Termina Ioannidis su conversación con Sackett con una amarga reflexión final:

“David, le dije que era una fracasado cuando empezamos esta conversación y soy un fracaso aún mayor ahora, casi 12 años después… El PIB dedicado a la atención sanitaria no deja de aumentar; los ensayos clínicos espurios y los meta-análisis aún más espurios siguen aumentando geométricamente y publicándose a un ritmo cada vez mayor; las Guías de Práctica Clínica sesgadas son más influyentes que nunca; falsos factores de riesgo son graznados cada día; las pseudociencias son cada vez más visibles mientras aproximadamente el 85% de la investigación biomédica se desperdicia” (ver arriba referencia).

Y continua:

“Todavía me gusta la ciencia enormemente; centrarme en las ideas y los métodos rigurosos, basados en las matemáticas y la estadística; trabajar en mis extraños (y, probablemente, sesgados) escritos que alterno con una desesperada poesía; y sigo aprendiendo de los jóvenes talentosos. Y sigo fantaseando con algún lugar donde la práctica de la medicina todavía pueda ser útil para los seres humanos y la sociedad en general. ¿Tiene que ser un lugar muy remoto en el norte de Canadá, cerca de la Ártico? ¿O en alguna aislada y hermosa isla griega donde cada día llegan flotando a la playa cadáveres de desgraciados refugiados aunque no se haya librado ninguna batalla naval? ¿Hay todavía un lugar para que el pensamiento racional y la evidencia puedan ayudar a los humanos?”

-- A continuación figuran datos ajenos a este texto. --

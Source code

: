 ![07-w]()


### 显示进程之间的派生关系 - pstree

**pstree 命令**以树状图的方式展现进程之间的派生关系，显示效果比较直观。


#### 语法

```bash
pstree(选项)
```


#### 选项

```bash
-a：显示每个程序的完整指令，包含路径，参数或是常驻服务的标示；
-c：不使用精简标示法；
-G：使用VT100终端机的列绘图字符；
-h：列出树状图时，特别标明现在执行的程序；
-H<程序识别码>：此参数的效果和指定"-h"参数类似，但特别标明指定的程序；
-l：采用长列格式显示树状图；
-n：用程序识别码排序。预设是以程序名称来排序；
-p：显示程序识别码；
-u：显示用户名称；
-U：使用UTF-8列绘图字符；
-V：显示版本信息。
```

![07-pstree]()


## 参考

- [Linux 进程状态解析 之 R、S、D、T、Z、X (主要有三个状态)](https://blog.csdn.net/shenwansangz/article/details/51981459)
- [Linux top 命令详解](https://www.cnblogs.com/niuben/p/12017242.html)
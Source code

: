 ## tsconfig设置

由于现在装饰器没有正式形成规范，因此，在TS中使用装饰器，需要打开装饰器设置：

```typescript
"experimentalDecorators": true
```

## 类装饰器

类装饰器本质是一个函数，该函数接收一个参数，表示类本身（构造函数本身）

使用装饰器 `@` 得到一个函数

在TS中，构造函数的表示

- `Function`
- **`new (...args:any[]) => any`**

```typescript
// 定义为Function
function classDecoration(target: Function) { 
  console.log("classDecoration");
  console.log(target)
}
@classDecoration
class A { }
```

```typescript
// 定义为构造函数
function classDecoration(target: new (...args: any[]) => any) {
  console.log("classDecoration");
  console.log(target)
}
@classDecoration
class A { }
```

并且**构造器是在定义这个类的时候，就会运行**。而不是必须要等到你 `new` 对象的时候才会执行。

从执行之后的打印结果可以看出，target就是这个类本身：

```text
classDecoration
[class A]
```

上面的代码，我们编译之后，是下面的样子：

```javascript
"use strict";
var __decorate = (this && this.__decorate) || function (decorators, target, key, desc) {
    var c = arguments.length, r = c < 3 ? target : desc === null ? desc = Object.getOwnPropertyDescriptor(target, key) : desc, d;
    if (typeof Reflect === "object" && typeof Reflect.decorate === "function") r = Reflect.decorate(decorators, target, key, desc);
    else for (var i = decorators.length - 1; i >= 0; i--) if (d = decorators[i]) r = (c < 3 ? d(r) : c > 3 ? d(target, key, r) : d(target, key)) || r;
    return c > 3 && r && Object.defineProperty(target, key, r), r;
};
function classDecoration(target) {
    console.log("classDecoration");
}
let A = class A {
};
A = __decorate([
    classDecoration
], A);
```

A pesar de su sensación de fracaso, para Ioannidis, sigue mereciendo la pena el proyecto:

“Por desgracia, no me puede responder ya, David, pero espero que no tengamos que seguir escapando a los rincones más lejanos de la geografía o la imaginación. Veinticinco años después de su lanzamiento, debería ser posible que alguien, en algún lugar practicara la MBE; en todo caso, sigue valiendo la pena intentar que ocurra”.